Essentially Daniel proposes a policy change here (or maintains that such a
policy exists). Which put simply is that repeated reversions by anyone is of
administrative concern. And, implicitly, WILL BE DEALT WITH. This would put
all participants in an edit war though some administrative process, "when
the merits of particular versions are weighed and text/ideas integrated
where appropriate."
Is this in fact, policy, or desired policy?
Fred
From: Daniel Mayer <maveric149(a)yahoo.com>
Reply-To: maveric149(a)yahoo.com, English Wikipedia <wikien-l(a)Wikipedia.org>
Date: Tue, 18 Nov 2003 22:42:31 -0500
To: wikien-l(a)Wikipedia.org
Subject: [WikiEN-l] Reversion warriors (was: User:Caius2ga)
Mirko wrote:
Viajero made a good point when he said, that we
need
new procedures to deal with this sort of users.
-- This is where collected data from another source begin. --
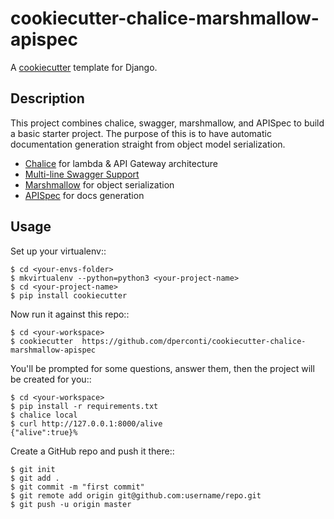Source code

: cookiecutter-chalice-marshmallow-apispec
========================================

A [cookiecutter](https://github.com/audreyr/cookiecutter) template for Django.

Description
-----------

This project combines chalice, swagger, marshmallow, and APISpec to build a basic starter project. The purpose of this is to have automatic documentation generation straight from object model serialization. 

- [Chalice](https://github.com/aws/chalice) for lambda & API Gateway architecture
- [Multi-line Swagger Support](https://github.com/mohsen1/multi-file-swagger-example)
- [Marshmallow](https://github.com/marshmallow-code/marshmallow) for object serialization
- [APISpec](https://github.com/marshmallow-code/apispec) for docs generation

Usage
------

Set up your virtualenv::

    $ cd <your-envs-folder>
    $ mkvirtualenv --python=python3 <your-project-name>
    $ cd <your-project-name>
    $ pip install cookiecutter

Now run it against this repo::

    $ cd <your-workspace>
    $ cookiecutter  https://github.com/dperconti/cookiecutter-chalice-marshmallow-apispec

You'll be prompted for some questions, answer them, then the project will be created for you:: 

    $ cd <your-workspace>
    $ pip install -r requirements.txt
    $ chalice local
    $ curl http://127.0.0.1:8000/alive
    {"alive":true}%

Create a GitHub repo and push it there::

    $ git init
    $ git add .
    $ git commit -m "first commit"
    $ git remote add origin git@github.com:username/repo.git
    $ git push -u origin master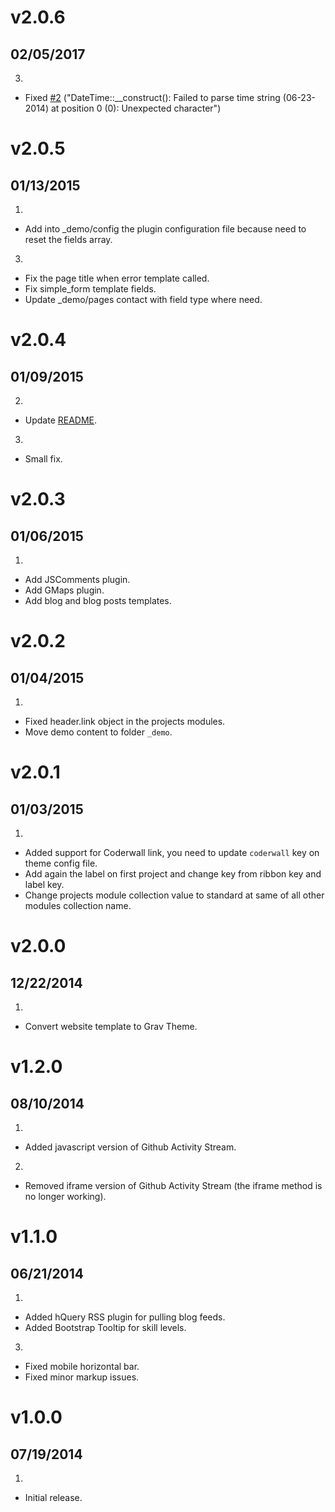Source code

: # v2.0.6
## 02/05/2017

3. [](#bugfix)
  * Fixed [#2](https://github.com/Sommerregen/grav-theme-machine/issues/2) ("DateTime::__construct(): Failed to parse time string (06-23-2014) at position 0 (0): Unexpected character")

# v2.0.5
## 01/13/2015

1. [](#new)
  * Add into _demo/config the plugin configuration file because need to reset the fields array.
3. [](#bugfix)
  * Fix the page title when error template called.
  * Fix simple_form template fields.
  * Update _demo/pages contact with field type where need.

# v2.0.4
## 01/09/2015

2. [](#improved)
  * Update [README](README.md).
3. [](#bugfix)
  * Small fix.

# v2.0.3
## 01/06/2015

1. [](#new)
  * Add JSComments plugin.
  * Add GMaps plugin.
  * Add blog and blog posts templates.

# v2.0.2
## 01/04/2015

1. [](#bugfix)
  * Fixed header.link object in the projects modules.
  * Move demo content to folder `_demo`.

# v2.0.1
## 01/03/2015

1. [](#new)
  * Added support for Coderwall link, you need to update <code>coderwall</code> key on theme config file.
  * Add again the label on first project and change key from ribbon key and label key.
  * Change projects module collection value to standard at same of all other modules collection name.

# v2.0.0
## 12/22/2014

1. [](#new)
  * Convert website template to Grav Theme.

# v1.2.0
## 08/10/2014

1. [](#new)
  * Added javascript version of Github Activity Stream.
2. [](#improved)
  * Removed iframe version of Github Activity Stream (the iframe method is no longer working).

# v1.1.0
## 06/21/2014

1. [](#new)
  * Added hQuery RSS plugin for pulling blog feeds.
  * Added Bootstrap Tooltip for skill levels.
3. [](#bugfix)
  * Fixed mobile horizontal bar.
  * Fixed minor markup issues.

# v1.0.0
## 07/19/2014

1. [](#new)
  * Initial release.
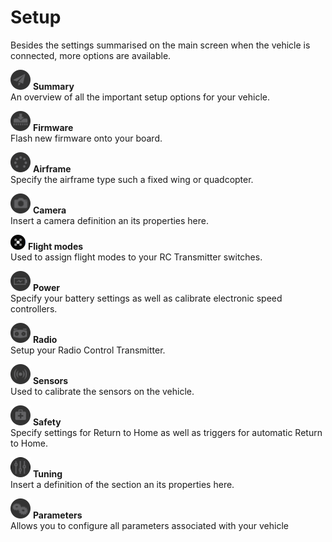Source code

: # Setup


Besides the settings summarised on the main screen when the vehicle is connected, more options are available.

 ![](images/quickstart/02_ic_connection_the_drone_configuration_options_menu_summary.png) **Summary**
<br>An overview of all the important setup options for your vehicle.

![](images/quickstart/02_ic_connection_the_drone_configuration_options_menu_firmware.png) **Firmware**
<br>Flash new firmware onto your board.

![](images/quickstart/02_ic_connection_the_drone_configuration_options_menu_airframe.png) **Airframe**
<br>Specify the airframe type such a fixed wing or quadcopter.

![](images/quickstart/02_ic_connection_the_drone_configuration_options_menu_camera.png) **Camera**
<br>Insert a camera definition an its properties here.

![](images/quickstart/02_ic_connecting_the_drone_screen_flight-modes.png) **Flight modes**
<br>Used to assign flight modes to your RC Transmitter switches.

![](images/quickstart/02_ic_connection_the_drone_configuration_options_menu_power.png) **Power**
<br>Specify your battery settings as well as calibrate electronic speed controllers.

![](images/quickstart/02_ic_connection_the_drone_configuration_options_menu_radio.png) **Radio**
<br>Setup your Radio Control Transmitter.

![](images/quickstart/02_ic_connection_the_drone_configuration_options_menu_sensors.png) **Sensors**
<br>Used to calibrate the sensors on the vehicle.

![](images/quickstart/02_ic_connection_the_drone_configuration_options_menu_safety.png) **Safety**
<br>Specify settings for Return to Home as well as triggers for automatic Return to Home.

![](images/quickstart/02_ic_connection_the_drone_configuration_options_menu_tuning.png) **Tuning**
<br>Insert a definition of the section an its properties here.

![](images/quickstart/02_ic_connection_the_drone_configuration_options_menu_parameter.png) **Parameters**
<br>Allows you to configure all parameters associated with your vehicle
<br>
<br>
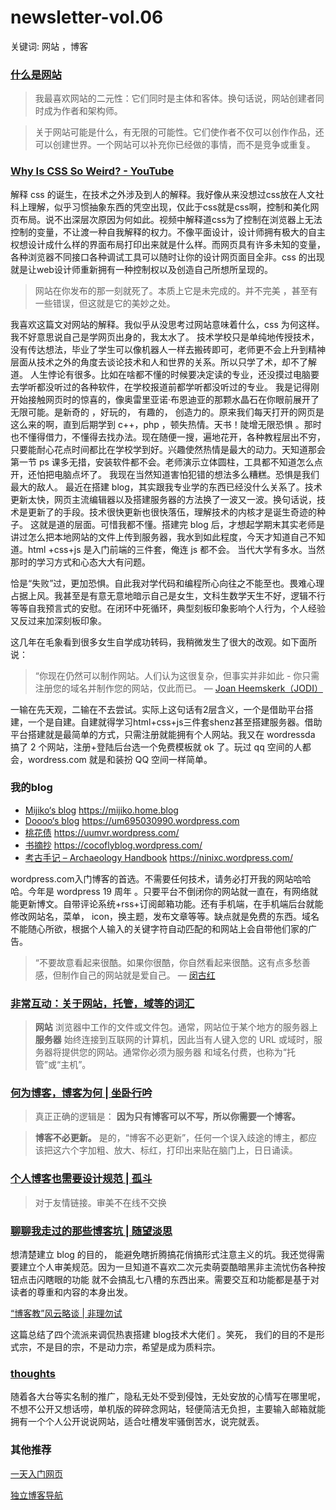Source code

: # newsletter-vol.06

关键词: 网站 ，博客

### [什么是网站](https://thecreativeindependent.com/essays/laurel-schwulst-my-website-is-a-shifting-house-next-to-a-river-of-knowledge-what-could-yours-be/)

> 我最喜欢网站的二元性：它们同时是主体和客体。换句话说，网站创建者同时成为作者和架构师。

> 关于网站可能是什么，有无限的可能性。它们使作者不仅可以创作作品，还可以创建世界。一个网站可以补充你已经做的事情，而不是竞争或重复。

### [Why Is CSS So Weird? - YouTube](https://www.youtube.com/watch?v=aHUtMbJw8iA\&ab\_channel=MozillaDeveloper)

解释 css 的诞生，在技术之外涉及到人的解释。我好像从来没想过css放在人文社科上理解，似乎习惯抽象东西的凭空出现，仅此于css就是css啊，控制和美化网页布局。说不出深层次原因为何如此。视频中解释道css为了控制在浏览器上无法控制的变量，不让渡一种自我解释的权力。不像平面设计，设计师拥有极大的自主权想设计成什么样的界面布局打印出来就是什么样。而网页具有许多未知的变量，各种浏览器不同接口各种调试工具可以随时让你的设计网页面目全非。css 的出现就是让web设计师重新拥有一种控制权以及创造自己所想所呈现的。

> 网站在你发布的那一刻就死了。本质上它是未完成的。并不完美 ，甚至有一些错误，但这就是它的美妙之处。

我喜欢这篇文对网站的解释。我似乎从没思考过网站意味着什么，css 为何这样。我不好意思说自己是学网页出身的，我太水了。 技术学校只是单纯地传授技术，没有传达想法，毕业了学生可以像机器人一样去搬砖即可，老师更不会上升到精神层面从技术之外的角度去谈论技术和人和世界的关系。所以只学了术，却不了解道。 人生悖论有很多。比如在啥都不懂的时候要决定读的专业，还没摸过电脑要去学听都没听过的各种软件，在学校报道前都学听都没听过的专业。 我是记得刚开始接触网页时的惊喜的，像奥雷里亚诺·布恩迪亚的那颗水晶石在你眼前展开了无限可能。是新奇的 ，好玩的， 有趣的， 创造力的。原来我们每天打开的网页是这么来的啊，直到后期学到 c++，php ，顿失热情。天书！陡增无限恐惧 。那时也不懂得借力，不懂得去找办法。现在随便一搜，遍地花开，各种教程层出不穷，只要能耐心花点时间都比在学校学到好。兴趣使然热情是最大的动力。天知道那会第一节 ps 课多无措，安装软件都不会。老师演示立体圆柱，工具都不知道怎么点开，还怕把电脑点坏了。 我现在当然知道害怕犯错的想法多么糟糕。恐惧是我们最大的敌人。 最近在搭建 blog，其实跟我专业学的东西已经没什么关系了。技术更新太快，网页主流编辑器以及搭建服务器的方法换了一波又一波。换句话说，技术是更新了的手段。技术很快更新也很快落伍，理解技术的内核才是诞生奇迹的种子。 这就是道的层面。可惜我都不懂。搭建完 blog 后，才想起学期末其实老师是讲过怎么把本地网站的文件上传到服务器，我水到如此程度，今天才知道自己不知道。html +css+js 是入门前端的三件套，俺连 js 都不会。 当代大学有多水。当然那时的学习方式和心态大大有问题。

恰是“失败”过，更加恐惧。自此我对学代码和编程所心向往之不能至也。畏难心理占据上风。我甚至是有意无意地暗示自己是女生，文科生数学天生不好，逻辑不行等等自我预言式的安慰。在闭环中死循环，典型刻板印象影响个人行为，个人经验又反过来加深刻板印象。

这几年在毛象看到很多女生自学成功转码，我稍微发生了很大的改观。如下面所说：

> “你现在仍然可以制作网站。人们认为这很复杂，但事实并非如此 - 你只需注册您的域名并制作您的网站，仅此而已。 — [Joan Heemskerk（JODI）](https://www.artnews.com/art-news/artists/can-still-make-websites-nowadays-talk-pioneering-internet-art-collective-jodi-10653/)

一输在先天观，二输在不去尝试。实际上这句话有2层含义，一个是借助平台搭建，一个是自建。自建就得学习html+css+js三件套shenz甚至搭建服务器。借助平台搭建就是最简单的方式，只需注册就能拥有个人网站。我又在 wordressda 搞了 2 个网站，注册+登陆后台选一个免费模板就 ok 了。玩过 qq 空间的人都会，wordress.com 就是和装扮 QQ 空间一样简单。

### 我的blog

* [Mijiko‘s blog](https://mijiko.home.blog/) https://mijiko.home.blog
* [Doooo‘s blog](https://um695030990.wordpress.com/) https://um695030990.wordpress.com
* [桃花债](https://uumvr.wordpress.com/) https://uumvr.wordpress.com/
* [书摘抄](https://cocoflyblog.wordpress.com/) https://cocoflyblog.wordpress.com/
* [考古手记 – Archaeology Handbook](https://ninixc.wordpress.com/) https://ninixc.wordpress.com/

wordpress.com入门博客的首选。不需要任何技术，请务必打开我的网站哈哈哈。今年是 wordpress 19 周年 。只要平台不倒闭你的网站就一直在，有网络就能更新博文。自带评论系统+rss+订阅邮箱功能。还有手机端，在手机端后台就能修改网站名，菜单， icon，换主题，发布文章等等。缺点就是免费的东西。域名不能随心所欲，根据个人输入的关键字符自动匹配的和网站上会自带他们家的广告。

> “不要故意看起来很酷。如果你很酷，你自然看起来很酷。这有点多愁善感，但制作自己的网站就是爱自己。 — [闵古红](http://products.minguhongmfg.com/fruitful-presentation)

### [非常互动：关于网站，托管，域等的词汇](https://veryinteractive.net/pages/vocabulary.html)

> **网站** 浏览器中工作的文件或文件包。通常，网站位于某个地方的服务器上 **服务器** 始终连接到互联网的计算机，因此当有人键入您的 URL 或域时，服务器将提供您的网站。通常你必须为服务器 和域名付费，也称为“托管”或“主机”。

### [何为博客，博客为何 | 坐卧行吟](https://lihuazhi.com/707/)

> 真正正确的逻辑是： **因为只有博客可以不写，所以你需要一个博客。**

> **博客不必更新。** 是的，“博客不必更新”，任何一个误入歧途的博主，都应该把这六个字加粗、放大、标红，打印出来贴在脑门上，日日诵读。

### [个人博客也需要设计规范 | 孤斗](https://d-d.design/?p=9543)

> 对于友情链接。审美不在线不交换

### [聊聊我走过的那些博客坑 | 随望淡思](https://www.lushaojun.com/3819.html)

想清楚建立 blog 的目的， 能避免瞎折腾搞花俏搞形式注意主义的坑。我还觉得需要建立个人审美规范。因为一旦知道不喜欢二次元卖萌耍酷暗黑非主流忧伤各种按钮点击闪瞎眼的功能 就不会搞乱七八槽的东西出来。需要交互和功能都是基于对读者的尊重和内容的本身出发。

[“博客教”风云略谈 | 非理勿试](https://www.ntiy.com/1003.html)

这篇总结了四个流派来调侃热衷搭建 blog技术大佬们 。笑死， 我们的目的不是形式宗，不是目的宗，不是动力宗，希望是成为质料宗。

### [thoughts](https://thoughts.page/)

随着各大台等实名制的推广，隐私无处不受到侵蚀，无处安放的心情写在哪里呢，不想不公开又想话唠，单机版的碎碎念网站，轻便简洁无负担，主要输入邮箱就能拥有一个个人公开说说网站，适合吐槽发牢骚倒苦水，说完就丢。

### 其他推荐

[一天入门网页](https://d-d.design/?p=9343)

[独立博客导航](http://www.jetli.com.cn/)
These
users are discouraging serious contributors and chasing
them away (as already happened).
I agree. And if I may be so bold as to add that edit wars should be viewed a
similar way as schoolyard fights are; they are simply not acceptable behavior
and who is right and who is wrong is a secondary issue. If Johnny punches you
in the nose, duck the next blow and get away instead of hitting him back. To
paraphrase Jimbo; leave a clean paper trail and let the wrongdoer clearly
hang themself with their own actions.
So, purposefully prolonging an edit war (not to be confused with repeated
simple vandalism and reverting those edits) itself should be considered bad
regardless of who is right and who is wrong. That can be determined later
when the merits of particular versions are weighed and text/ideas integrated
where appropriate. But things like finding consensus is not really possible
in the middle of an edit war.
In short: It takes two to Tango and fighting is bad in itself.